> MATERIAL FOR THIS EXERCISE:
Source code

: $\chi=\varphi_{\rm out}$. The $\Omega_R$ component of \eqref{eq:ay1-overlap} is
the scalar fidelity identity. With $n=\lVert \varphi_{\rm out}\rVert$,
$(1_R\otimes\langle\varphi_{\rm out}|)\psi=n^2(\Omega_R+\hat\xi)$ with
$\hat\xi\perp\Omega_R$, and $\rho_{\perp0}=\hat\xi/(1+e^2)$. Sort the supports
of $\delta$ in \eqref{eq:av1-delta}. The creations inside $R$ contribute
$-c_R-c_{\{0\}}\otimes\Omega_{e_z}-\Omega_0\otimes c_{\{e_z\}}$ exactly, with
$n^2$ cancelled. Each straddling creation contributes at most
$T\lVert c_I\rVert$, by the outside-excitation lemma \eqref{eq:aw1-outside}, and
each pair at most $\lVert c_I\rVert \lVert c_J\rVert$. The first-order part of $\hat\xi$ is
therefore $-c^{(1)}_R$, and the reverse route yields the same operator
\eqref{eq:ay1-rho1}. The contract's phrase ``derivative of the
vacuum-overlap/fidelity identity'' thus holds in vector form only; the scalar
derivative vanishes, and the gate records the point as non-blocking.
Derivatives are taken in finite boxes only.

> TASK OBJECTIVE:
Please transcribe only the lines in the records above running from the line that has "Sort the supports" through the line that has "each pair at", both included, exactly as they appear.

> RESPONSE AREA:
$\hat\xi\perp\Omega_R$, and $\rho_{\perp0}=\hat\xi/(1+e^2)$. Sort the supports
of $\delta$ in \eqref{eq:av1-delta}. The creations inside $R$ contribute
$-c_R-c_{\{0\}}\otimes\Omega_{e_z}-\Omega_0\otimes c_{\{e_z\}}$ exactly, with
$n^2$ cancelled. Each straddling creation contributes at most
$T\lVert c_I\rVert$, by the outside-excitation lemma \eqref{eq:aw1-outside}, and
each pair at most $\lVert c_I\rVert \lVert c_J\rVert$. The first-order part of $\hat\xi$ is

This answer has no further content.